The maps are presented with dried drought-tolerant plant material pressed between two glass sheets, the map printed on the front glass panel. The materiality speaks to the glass dining table that the meals and conversations took place around. Each map is different, with the conversation text and plants varied between the five pieces. As part of the documentation of the project, the maps exist in a unique way. Where audio or video recordings would be readily regarded as documentation, the maps have a spatial presence showing how dense and complex the conversations are and are importantly a non-linear representation of the conversation. So while serving as documentation, they are also a work on their own. They are another way of sharing the stories.
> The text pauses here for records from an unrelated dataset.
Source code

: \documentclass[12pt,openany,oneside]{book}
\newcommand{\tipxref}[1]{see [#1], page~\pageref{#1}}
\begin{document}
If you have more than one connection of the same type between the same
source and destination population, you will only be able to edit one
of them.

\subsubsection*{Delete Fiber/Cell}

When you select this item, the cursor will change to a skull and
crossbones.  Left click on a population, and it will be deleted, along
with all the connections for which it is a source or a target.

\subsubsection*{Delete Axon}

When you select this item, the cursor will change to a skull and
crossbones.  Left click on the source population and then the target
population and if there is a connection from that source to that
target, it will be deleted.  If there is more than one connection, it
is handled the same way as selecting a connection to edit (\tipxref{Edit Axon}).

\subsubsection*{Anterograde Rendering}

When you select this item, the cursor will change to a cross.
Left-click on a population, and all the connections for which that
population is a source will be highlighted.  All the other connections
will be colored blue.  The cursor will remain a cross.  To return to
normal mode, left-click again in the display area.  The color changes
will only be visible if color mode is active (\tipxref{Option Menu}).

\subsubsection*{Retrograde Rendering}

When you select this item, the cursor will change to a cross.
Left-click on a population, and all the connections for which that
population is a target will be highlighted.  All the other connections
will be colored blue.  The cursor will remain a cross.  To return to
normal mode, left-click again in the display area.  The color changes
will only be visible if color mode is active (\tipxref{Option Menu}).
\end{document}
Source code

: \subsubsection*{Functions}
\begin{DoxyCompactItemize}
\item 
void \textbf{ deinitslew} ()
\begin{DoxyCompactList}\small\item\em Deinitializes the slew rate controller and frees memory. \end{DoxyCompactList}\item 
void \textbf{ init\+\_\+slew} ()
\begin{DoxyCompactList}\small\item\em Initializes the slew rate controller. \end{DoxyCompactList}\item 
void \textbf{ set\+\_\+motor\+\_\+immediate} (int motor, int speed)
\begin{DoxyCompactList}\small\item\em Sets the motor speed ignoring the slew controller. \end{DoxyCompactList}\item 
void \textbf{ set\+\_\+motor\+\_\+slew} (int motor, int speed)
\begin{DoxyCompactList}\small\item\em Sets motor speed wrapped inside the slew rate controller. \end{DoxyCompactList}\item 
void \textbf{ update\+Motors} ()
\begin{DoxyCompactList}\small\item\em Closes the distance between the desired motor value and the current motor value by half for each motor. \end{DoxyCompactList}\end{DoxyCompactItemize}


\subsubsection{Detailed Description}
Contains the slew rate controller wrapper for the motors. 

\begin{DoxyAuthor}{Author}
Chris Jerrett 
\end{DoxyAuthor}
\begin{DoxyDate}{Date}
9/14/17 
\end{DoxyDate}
As Doreen Massey writes, ‘western maps have been one more element in that long effort at the taming of the spatial’ (Massey 2005, 106). Instead, my maps highlight local voices and stories to convey a place, not control it. These maps have a multiplicity to them, and can be viewed and read in various ways, representing Place as multiple, complex and interrelated (Graham 2006). Where Cartesian maps colonise space and produce a static representation of place, the Not a Drop to Drink maps emphasise the role of storytelling in the production of space – as Michel de Certeau asserts, ‘what the map cuts up, the story cuts across’ (de Certeau 1984, 129).
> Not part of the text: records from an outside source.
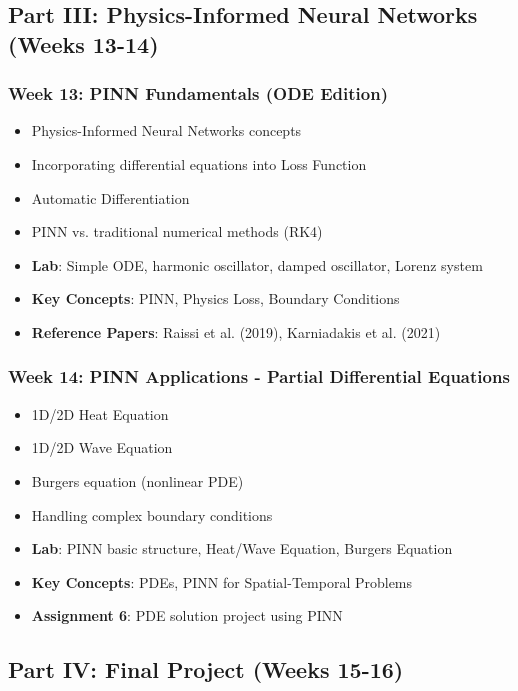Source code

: \documentclass[11pt,a4paper]{article}
\begin{document}
\subsection{Part III: Physics-Informed Neural Networks (Weeks 13-14)}

\subsubsection*{Week 13: PINN Fundamentals (ODE Edition)}
\begin{itemize}[noitemsep]
    \item Physics-Informed Neural Networks concepts
    \item Incorporating differential equations into Loss Function
    \item Automatic Differentiation
    \item PINN vs. traditional numerical methods (RK4)
    \item \textbf{Lab}: Simple ODE, harmonic oscillator, damped oscillator, Lorenz system
    \item \textbf{Key Concepts}: PINN, Physics Loss, Boundary Conditions
    \item \textbf{Reference Papers}: Raissi et al. (2019), Karniadakis et al. (2021)
\end{itemize}

\subsubsection*{Week 14: PINN Applications - Partial Differential Equations}
\begin{itemize}[noitemsep]
    \item 1D/2D Heat Equation
    \item 1D/2D Wave Equation
    \item Burgers equation (nonlinear PDE)
    \item Handling complex boundary conditions
    \item \textbf{Lab}: PINN basic structure, Heat/Wave Equation, Burgers Equation
    \item \textbf{Key Concepts}: PDEs, PINN for Spatial-Temporal Problems
    \item \textbf{Assignment 6}: PDE solution project using PINN
\end{itemize}

\subsection{Part IV: Final Project (Weeks 15-16)}
\end{document}
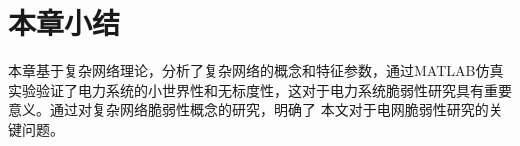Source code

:




\section{本章小结}
\label{sec:sum2}
本章基于复杂网络理论，分析了复杂网络的概念和特征参数，通过MATLAB仿真实验验证了电力系统的小世界性和无标度性，这对于电力系统脆弱性研究具有重要意义。通过对复杂网络脆弱性概念的研究，明确了
本文对于电网脆弱性研究的关键问题。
These maps prioritise Place over space.
This work was produced as part of a practice-based PhD at Monash University through Wominjeka Djembana and are on display in the research lab from mid-July til late 2022.
De Certeau, Michel. 1984. The Practice of Everyday Life. Berkeley: University of California Press.
Graham, Mary. 2006. Introduction to Kummara Conceptual Framework on Place: A Discourse on a Proposed Aboriginal Research Methodology. Brisbane, Qld: Kummara Association.
Massey, Doreen. 2005. For Space. Thousand Oaks, CA: SAGE Publishing.